= Action Canada =

Defunct Canadian political movement

The Action Canada movement was an attempt to establish a new political party in Canada in 1971.

Paul Hellyer, who had been a senior cabinet minister in the Liberal governments of prime ministers Lester B. Pearson and Pierre Trudeau had quit the Liberal Party after being defeated by Trudeau in the 1968 Liberal leadership election.

Hellyer sat as an independent Member of Parliament, and began his attempt to form his own political party in early June 1971. The party was to advocate putting more money in circulation to reduce unemployment, and using wage and price controls to prevent inflation from occurring.

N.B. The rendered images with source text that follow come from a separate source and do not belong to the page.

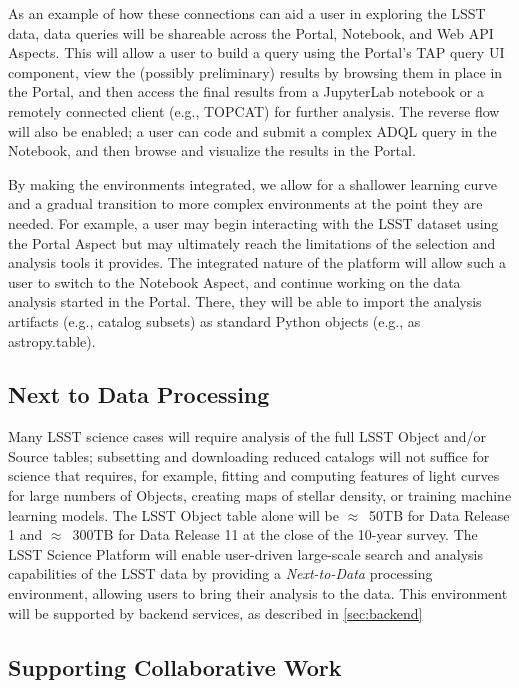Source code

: As an example of how these connections can aid a user in exploring the LSST data, data queries will be shareable across the Portal, Notebook, and Web API Aspects.
This will allow a user to build a query using the Portal's TAP query UI component, view the (possibly preliminary) results by browsing them in place in the Portal, and then access the final results from a JupyterLab notebook or a remotely connected client (e.g., TOPCAT) for further analysis.
The reverse flow will also be enabled; a user can code and submit a complex ADQL query in the Notebook, and then browse and visualize the results in the Portal.

By making the environments integrated, we allow for a shallower learning curve and a gradual transition to more complex environments at the point they are needed.
For example, a user may begin interacting with the LSST dataset using the Portal Aspect but may ultimately reach the limitations of the selection and analysis tools it provides.
The integrated nature of the platform will allow such a user to switch to the Notebook Aspect, and continue working on the data analysis started in the Portal.
There, they will be able to import the analysis artifacts (e.g., catalog subsets) as standard Python objects (e.g., as astropy.table).

\subsection{Next to Data Processing\label{sec:n2d}}
Many LSST science cases will require analysis of the full LSST Object and/or Source tables; subsetting and downloading reduced catalogs will not suffice for science that requires, for example, fitting and computing features of light curves for large numbers of Objects, creating maps of stellar density, or training machine learning models.
The LSST Object table alone will be $\approx$~50TB for Data Release 1 and $\approx$~300TB for Data Release 11 at the close of the 10-year survey.
The LSST Science Platform will enable user-driven large-scale search and analysis capabilities of the LSST data by providing a \emph{Next-to-Data} processing environment, allowing users to bring their analysis to the data.
This environment will be supported by backend services, as described in \ref{sec:backend}

\subsection{Supporting Collaborative Work\label{sec:collab}}

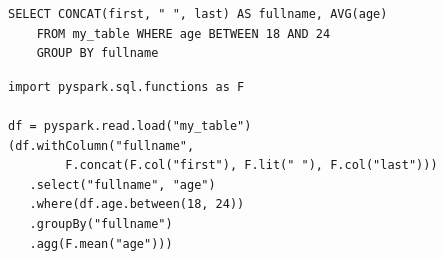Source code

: \documentclass[aspectratio=169]{beamer}
\begin{document}





\begin{frame}[fragile]{}
\small
\begin{verbatim}
SELECT CONCAT(first, " ", last) AS fullname, AVG(age)
    FROM my_table WHERE age BETWEEN 18 AND 24
    GROUP BY fullname
\end{verbatim}

\begin{verbatim}
import pyspark.sql.functions as F

df = pyspark.read.load("my_table")
(df.withColumn("fullname",
        F.concat(F.col("first"), F.lit(" "), F.col("last")))
   .select("fullname", "age")
   .where(df.age.between(18, 24))
   .groupBy("fullname")
   .agg(F.mean("age")))
\end{verbatim}

\end{frame}
\end{document}
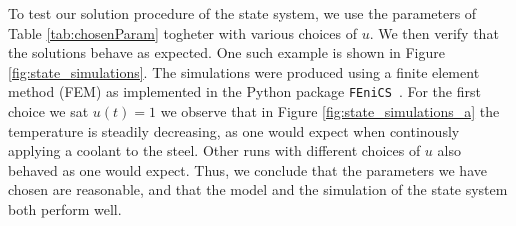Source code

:To test our solution procedure of the state system, we use the parameters of Table \ref{tab:chosenParam} togheter with various choices of $u$. We then verify that the solutions behave as expected. One such example is shown in Figure \ref{fig:state_simulations}. The simulations were produced using a finite element method (FEM) as implemented in the Python package \verb|FEniCS|~\cite{fenics}. For the first choice we sat $u(t) = 1$ we observe that in Figure \ref{fig:state_simulations_a} the temperature is steadily decreasing, as one would expect when continously applying a coolant to the steel. Other runs with different choices of $u$ also behaved as one would expect. Thus, we conclude that the parameters we have chosen are reasonable, and that the model and the simulation of the state system both perform well.
\begin{figure}
\end{figure}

The party attracted some support from members of the Progressive Conservative Party, Liberal Party, and the Social Credit Party. Some senior Social Credit Party officials attended and addressed Action Canada's conference held in Toronto in early October 1971, and Hellyer addressed the Social Credit national convention in Hull, Quebec, on October 9–10. Hellyer gave a 25-minute speech to the predominantly francophone convention, of which only two minutes were in English, explaining how wage and price controls combined with controls over monopoly industries would enable the government to ensure full employment, eliminate inflation, and provide a guaranteed annual income. He received applause for his comments about it being Action Canada policy that French-speaking Quebecers should be able to work in their own language. He did not try to convince party members to join his movement.

Hellyer later accepted Progressive Conservative Party leader Robert Stanfield's invitation to join the PC caucus. He failed to win the PC leadership in 1976, and returned to the Liberal Party again in 1982. After failing to win the Liberal nomination for St. Paul's riding in 1988, he left that party again.

In the early 1990s, Hellyer again formed a new party, the Canadian Action Party. He resigned from the leadership of that party after the New Democratic Party rejected his proposal to merge the two parties.